Lately, as a hobby project, I've been trying to convert my plethora of video onto CD, In the process, I've ran across footage of you performing Superempi at the 2001 Summer Camp (the same year as your 7th Dan Test and the year Mr. Tomoyose attended). If I end up figuring out how to convert the video reliably, I'll send you a video clip. Anyway....
As I watch that 2 minute kata performance of yours, I notice a few things that, in my mind, make me believe that this may not be The Lost Kata of Uechi-RyuTM. For example:
- This is the only kata where there are overt and definitive steps backwards.
- This is the only kata where there are attacks to the side (eg. the three elbow strikes while sliding to the right)
- There isn't a Sanchin strike in the entire kata. I know that there are Sanchin arm positions in certain spots, but there isn't an arm strike.
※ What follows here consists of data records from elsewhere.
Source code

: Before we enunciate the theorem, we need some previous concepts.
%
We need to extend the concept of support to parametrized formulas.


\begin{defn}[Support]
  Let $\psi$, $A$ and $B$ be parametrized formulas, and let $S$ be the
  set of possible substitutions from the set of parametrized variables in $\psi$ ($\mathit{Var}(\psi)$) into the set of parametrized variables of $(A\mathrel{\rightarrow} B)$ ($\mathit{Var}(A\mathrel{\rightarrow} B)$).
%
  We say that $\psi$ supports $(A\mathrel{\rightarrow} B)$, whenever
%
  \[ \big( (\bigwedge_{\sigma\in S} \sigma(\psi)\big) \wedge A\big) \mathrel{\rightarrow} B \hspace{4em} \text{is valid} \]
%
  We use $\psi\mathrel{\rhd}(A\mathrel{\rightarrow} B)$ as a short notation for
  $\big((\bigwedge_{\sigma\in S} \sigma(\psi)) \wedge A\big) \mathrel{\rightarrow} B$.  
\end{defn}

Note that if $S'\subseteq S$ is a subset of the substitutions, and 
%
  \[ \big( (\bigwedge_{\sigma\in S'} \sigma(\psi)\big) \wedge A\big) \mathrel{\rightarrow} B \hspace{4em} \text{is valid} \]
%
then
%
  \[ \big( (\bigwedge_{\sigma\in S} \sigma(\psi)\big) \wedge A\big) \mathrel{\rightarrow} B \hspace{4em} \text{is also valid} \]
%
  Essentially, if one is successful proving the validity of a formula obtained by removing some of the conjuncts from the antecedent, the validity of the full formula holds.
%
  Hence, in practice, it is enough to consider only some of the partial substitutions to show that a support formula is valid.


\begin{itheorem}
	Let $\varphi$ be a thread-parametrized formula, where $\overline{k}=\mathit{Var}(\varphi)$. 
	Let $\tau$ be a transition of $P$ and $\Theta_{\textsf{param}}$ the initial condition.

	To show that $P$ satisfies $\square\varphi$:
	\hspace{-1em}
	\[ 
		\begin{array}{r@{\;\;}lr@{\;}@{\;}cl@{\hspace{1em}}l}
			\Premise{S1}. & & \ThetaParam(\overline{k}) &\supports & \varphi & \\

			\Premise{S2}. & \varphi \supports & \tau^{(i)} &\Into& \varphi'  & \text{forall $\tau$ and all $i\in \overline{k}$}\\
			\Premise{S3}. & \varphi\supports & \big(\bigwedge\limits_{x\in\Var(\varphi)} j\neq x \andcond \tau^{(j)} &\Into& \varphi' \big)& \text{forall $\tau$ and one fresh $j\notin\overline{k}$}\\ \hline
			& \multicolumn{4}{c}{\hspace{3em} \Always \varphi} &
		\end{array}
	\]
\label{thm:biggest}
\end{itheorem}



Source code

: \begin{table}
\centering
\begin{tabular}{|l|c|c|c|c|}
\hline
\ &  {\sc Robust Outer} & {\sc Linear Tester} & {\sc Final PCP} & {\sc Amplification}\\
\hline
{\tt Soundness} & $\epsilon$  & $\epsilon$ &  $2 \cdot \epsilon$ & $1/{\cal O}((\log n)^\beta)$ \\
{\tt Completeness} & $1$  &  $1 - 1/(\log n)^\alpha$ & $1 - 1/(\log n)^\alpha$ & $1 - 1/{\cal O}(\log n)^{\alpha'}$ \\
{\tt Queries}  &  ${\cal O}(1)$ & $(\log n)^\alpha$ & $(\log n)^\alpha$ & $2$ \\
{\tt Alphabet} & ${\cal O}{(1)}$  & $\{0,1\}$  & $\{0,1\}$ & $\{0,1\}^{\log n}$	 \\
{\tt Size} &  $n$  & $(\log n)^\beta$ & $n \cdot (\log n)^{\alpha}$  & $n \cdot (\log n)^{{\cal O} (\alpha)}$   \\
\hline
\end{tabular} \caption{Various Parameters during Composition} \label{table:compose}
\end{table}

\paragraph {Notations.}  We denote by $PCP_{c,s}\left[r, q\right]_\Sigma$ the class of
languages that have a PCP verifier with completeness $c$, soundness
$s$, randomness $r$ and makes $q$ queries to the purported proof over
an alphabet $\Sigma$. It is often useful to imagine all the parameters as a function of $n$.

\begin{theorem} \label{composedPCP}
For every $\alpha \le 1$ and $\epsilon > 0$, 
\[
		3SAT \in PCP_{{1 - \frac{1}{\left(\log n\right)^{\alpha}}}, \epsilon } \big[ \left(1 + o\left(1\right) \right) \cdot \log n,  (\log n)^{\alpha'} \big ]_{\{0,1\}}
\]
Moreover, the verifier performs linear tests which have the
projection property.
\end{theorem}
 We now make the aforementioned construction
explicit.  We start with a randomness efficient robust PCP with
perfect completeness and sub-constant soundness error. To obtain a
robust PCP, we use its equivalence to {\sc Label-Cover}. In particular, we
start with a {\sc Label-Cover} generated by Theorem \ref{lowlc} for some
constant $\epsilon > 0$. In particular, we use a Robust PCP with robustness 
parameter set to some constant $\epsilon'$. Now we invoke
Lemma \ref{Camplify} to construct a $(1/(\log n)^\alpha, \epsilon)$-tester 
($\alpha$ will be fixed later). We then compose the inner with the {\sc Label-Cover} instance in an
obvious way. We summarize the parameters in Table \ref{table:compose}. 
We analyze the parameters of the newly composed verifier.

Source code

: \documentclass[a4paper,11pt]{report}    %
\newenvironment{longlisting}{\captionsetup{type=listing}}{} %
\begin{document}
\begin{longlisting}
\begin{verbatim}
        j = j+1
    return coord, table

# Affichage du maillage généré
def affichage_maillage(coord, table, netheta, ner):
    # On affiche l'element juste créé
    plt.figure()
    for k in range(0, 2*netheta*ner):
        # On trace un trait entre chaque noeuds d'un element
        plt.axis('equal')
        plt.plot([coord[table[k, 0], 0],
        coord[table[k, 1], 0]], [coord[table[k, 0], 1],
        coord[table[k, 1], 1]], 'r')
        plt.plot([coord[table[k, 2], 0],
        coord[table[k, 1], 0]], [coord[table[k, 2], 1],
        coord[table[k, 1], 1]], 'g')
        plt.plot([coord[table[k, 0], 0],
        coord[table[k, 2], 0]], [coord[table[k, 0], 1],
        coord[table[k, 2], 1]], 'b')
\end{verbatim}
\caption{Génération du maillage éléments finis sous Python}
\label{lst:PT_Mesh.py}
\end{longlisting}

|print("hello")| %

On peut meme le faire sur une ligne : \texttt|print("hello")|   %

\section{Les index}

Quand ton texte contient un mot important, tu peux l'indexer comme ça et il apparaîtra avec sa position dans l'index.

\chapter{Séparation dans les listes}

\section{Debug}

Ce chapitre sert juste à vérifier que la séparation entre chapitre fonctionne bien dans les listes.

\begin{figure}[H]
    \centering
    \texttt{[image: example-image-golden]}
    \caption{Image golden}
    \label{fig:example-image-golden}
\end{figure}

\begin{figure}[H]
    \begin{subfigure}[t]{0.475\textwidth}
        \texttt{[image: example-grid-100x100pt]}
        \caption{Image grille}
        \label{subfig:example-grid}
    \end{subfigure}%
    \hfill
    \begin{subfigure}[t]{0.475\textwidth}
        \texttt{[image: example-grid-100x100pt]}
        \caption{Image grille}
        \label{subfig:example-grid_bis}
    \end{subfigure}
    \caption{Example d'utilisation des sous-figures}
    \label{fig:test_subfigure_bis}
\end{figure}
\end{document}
- The kicks: There are more kicks, and of varied types, than in the other kata. Sanseiryu has one front kick in it, but Superempi has lots of kicks, and not just front kicks. There are sokuto-geri, stomps, high front kick and front kicks with the rear foot.
Now, there are some elements that do seem to support it's possible position in the Uechi Pantheon
- Kakushken strikes. I haven't seen these in any other martial arts I've seen (but then again, I haven't seen too many...)
- The use of other weapons, practiced only in hojo-undo that appear no where else in The Big Three, but in the 5 "made-up" kata, like the wrist strikes, roundhouse punches (albeit with shokens), shuto and the aforementioned sokuto-geri.
Now, there is no doubt to me that this kata shares many of the same fighting concepts in certain Uechi kata, like the use of shokens and other pointy-ended weapons, the wa-uke circle thingy and the low, penetrating kicks. However, to me it seems such a radical departure from the other Uechi kata that I have real tough time thinking a brother-brother relationship exists. Maybe a cousin-cousin relationship.
Now, don't get me wrong, I really do want to believe that this kata is it. It looks like a fun one to do, and has some cool stuff in it (like grabbing some dude's head and cracking it on your knee and not to mention the chi-chi puppies) and maybe one of these years I'll get to learning it. But its differences appear to outweight it's similarities.
Now I don't really want to start a debate as to whether it is or it isn't, but unless there is something deeper I'm missing, I'd really like more evidence.